The grouping variables were the honey types and the independent variables were the K/Na and K/Mg element ratios. Two discriminant functions were determined. The eigenvalue of the first function was very high (85.6) and it explained 98.8% of the variance. The second function showed much lower eigenvalue (14.8); however, it explained 93.7% of the variance. According to Wilks’ Lambda, the effect of the first function was higher (0.001) than the second one (0.063), but both functions were significant (P value < 0.001). The first function involved K/Na and the second one involved K/Mg element ratio. Overall, the first function had a more important role based on its eigenvalue and variance. The scatter plot (Fig. 4) shows seven absolutely separated groups from each other. In the first dimension, the highest centroids were determined in case of chestnut honeys (15.1), followed by forest (8.16), linden (5.00), sunflower (− 2.57), silk grass (− 3.60), acacia (− 8.00), facelia (− 9.07), and rape (− 11.3) honeys. In the second dimension, the highest centroid values were calculated in case of linden honeys (5.79) followed by silk grass (3.43), acacia (2.92), facelia (1.26), chestnut (0.544), rape (− 2.28), sunflower (− 4.48), and forest (− 4.83) honeys. In the first dimension, sunflower and silk grass honeys showed very similar centroids; however, in the second dimension, the result was very different. Acacia and facelia honeys also showed very similar centroids in the first dimension; however, in the second, the distance between these centroids was higher. In this second dimension, similar centroids were determined in sunflower and forest honeys, as well as acacia and silk grass honeys; however, in the first dimension, these groups were clearly separated from each other. According to the cross-validation, 100% of original and cross-validated grouped cases were correctly classified. Therefore, our hypothesis was verified, because the separation of acacia, silk grass, and facelia honeys from each other was more successful than in case of analysing individual macro-elements.

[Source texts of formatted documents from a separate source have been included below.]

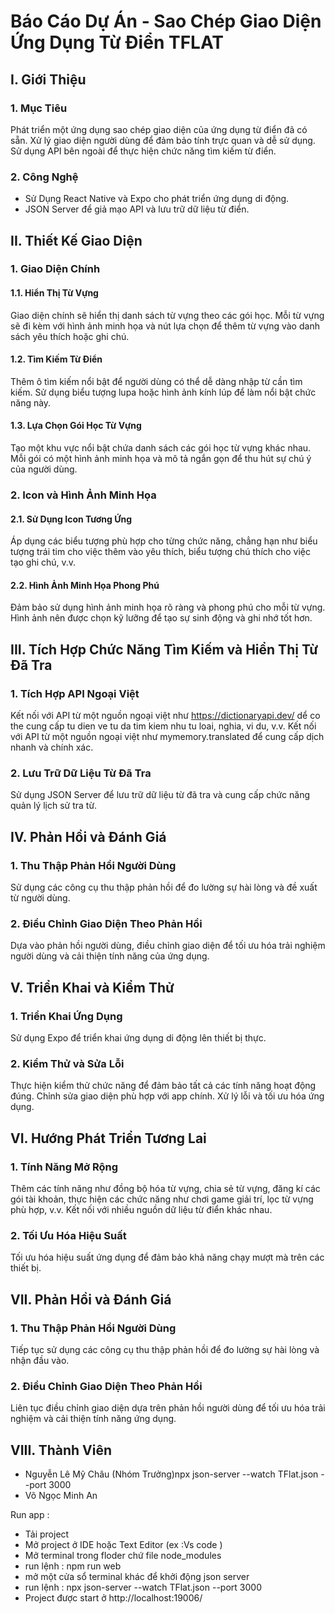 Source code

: # Báo Cáo Dự Án - Sao Chép Giao Diện Ứng Dụng Từ Điển TFLAT

## I. Giới Thiệu

### 1. Mục Tiêu
Phát triển một ứng dụng sao chép giao diện của ứng dụng từ điển đã có sẵn.
Xử lý giao diện người dùng để đảm bảo tính trực quan và dễ sử dụng.
Sử dụng API bên ngoài để thực hiện chức năng tìm kiếm từ điển.

### 2. Công Nghệ
- Sử Dụng React Native và Expo cho phát triển ứng dụng di động.
- JSON Server để giả mạo API và lưu trữ dữ liệu từ điển.

## II. Thiết Kế Giao Diện

### 1. Giao Diện Chính
   #### 1.1. Hiển Thị Từ Vựng
   Giao diện chính sẽ hiển thị danh sách từ vựng theo các gói học. Mỗi từ vựng sẽ đi kèm với hình ảnh minh họa và nút lựa chọn để thêm từ vựng vào danh sách yêu thích hoặc ghi chú.
   #### 1.2. Tìm Kiếm Từ Điển
   Thêm ô tìm kiếm nổi bật để người dùng có thể dễ dàng nhập từ cần tìm kiếm. Sử dụng biểu tượng lupa hoặc hình ảnh kính lúp để làm nổi bật chức năng này.
   #### 1.3. Lựa Chọn Gói Học Từ Vựng
   Tạo một khu vực nổi bật chứa danh sách các gói học từ vựng khác nhau. Mỗi gói có một hình ảnh minh họa và mô tả ngắn gọn để thu hút sự chú ý của người dùng.
   
### 2. Icon và Hình Ảnh Minh Họa
   #### 2.1. Sử Dụng Icon Tương Ứng
   Áp dụng các biểu tượng phù hợp cho từng chức năng, chẳng hạn như biểu tượng trái tim cho việc thêm vào yêu thích, biểu tượng chú thích cho việc tạo ghi chú, v.v.
   #### 2.2. Hình Ảnh Minh Họa Phong Phú
   Đảm bảo sử dụng hình ảnh minh họa rõ ràng và phong phú cho mỗi từ vựng. Hình ảnh nên được chọn kỹ lưỡng để tạo sự sinh động và ghi nhớ tốt hơn.

## III. Tích Hợp Chức Năng Tìm Kiếm và Hiển Thị Từ Đã Tra

### 1. Tích Hợp API Ngoại Việt
Kết nối với API từ một nguồn ngoại việt như https://dictionaryapi.dev/ dể co the cung cấp tu dien ve tu da tim kiem nhu tu loai, nghia, vi du, v.v.
Kết nối với API từ một nguồn ngoại việt như mymemory.translated để cung cấp dịch nhanh và chính xác.

### 2. Lưu Trữ Dữ Liệu Từ Đã Tra
Sử dụng JSON Server để lưu trữ dữ liệu từ đã tra và cung cấp chức năng quản lý lịch sử tra từ.

## IV. Phản Hồi và Đánh Giá

### 1. Thu Thập Phản Hồi Người Dùng
Sử dụng các công cụ thu thập phản hồi để đo lường sự hài lòng và đề xuất từ người dùng.

### 2. Điều Chỉnh Giao Diện Theo Phản Hồi
Dựa vào phản hồi người dùng, điều chỉnh giao diện để tối ưu hóa trải nghiệm người dùng và cải thiện tính năng của ứng dụng.

## V. Triển Khai và Kiểm Thử

### 1. Triển Khai Ứng Dụng
Sử dụng Expo để triển khai ứng dụng di động lên thiết bị thực.

### 2. Kiểm Thử và Sửa Lỗi
Thực hiện kiểm thử chức năng để đảm bảo tất cả các tính năng hoạt động đúng.
Chỉnh sửa giao diện phù hợp với app chính.
Xử lý lỗi và tối ưu hóa ứng dụng.

## VI. Hướng Phát Triển Tương Lai

### 1. Tính Năng Mở Rộng
Thêm các tính năng như đồng bộ hóa từ vựng, chia sẻ từ vựng, đăng kí các gói tài khoản, thực hiện các chức năng như chơi game giải trí, lọc từ vựng phù hợp, v.v.
Kết nối với nhiều nguồn dữ liệu từ điển khác nhau.

### 2. Tối Ưu Hóa Hiệu Suất
Tối ưu hóa hiệu suất ứng dụng để đảm bảo khả năng chạy mượt mà trên các thiết bị.

## VII. Phản Hồi và Đánh Giá

### 1. Thu Thập Phản Hồi Người Dùng
Tiếp tục sử dụng các công cụ thu thập phản hồi để đo lường sự hài lòng và nhận đầu vào.

### 2. Điều Chỉnh Giao Diện Theo Phản Hồi
Liên tục điều chỉnh giao diện dựa trên phản hồi người dùng để tối ưu hóa trải nghiệm và cải thiện tính năng ứng dụng.

## VIII. Thành Viên
- Nguyễn Lê Mỹ Châu (Nhóm Trưởng)npx json-server --watch TFlat.json --port 3000
- Võ Ngọc Minh An


Run app :
- Tải project
- Mở project ở IDE hoặc Text Editor (ex :Vs code )
- Mở terminal trong floder chứ file node_modules
- run lệnh : npm run web 
- mở một cửa sổ terminal khác để khởi động json server 
- run lệnh : npx json-server --watch TFlat.json --port 3000
- Project được start ở http://localhost:19006/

Thus, the examination of the element concentration of honeys with different botanical origin can determine most honey types; however, the analysis of element ratios can improve the results.

Conclusions

In our study, six macro-elements (Ca, K, Mg, Na, P, and S) in 140 Hungarian honey samples with different floral origin (acacia, linden, sunflower, rape, chestnut forest, silk grass, and facelia) were examined. K was the most abundant element in these honey types followed by P, Ca, S, Mg, and Na. Differences in the element concentrations in most cases were significant between floral types. When all six elements were compared between floral types, it was not possible to separate all honey types. Reducing the element number to three (K, Na, and Mg) improved the separation; however, acacia and facelia honeys could not be effectively separated. When ratios between elements were examined by the LSD test, which differed significantly according to floral origin of the honey, K/Na and K/Mg ratios were able to distinguish the honey type with 100% accuracy. Analysing these two element ratios, therefore, achieved complete separation of the honey types according to their floral origin.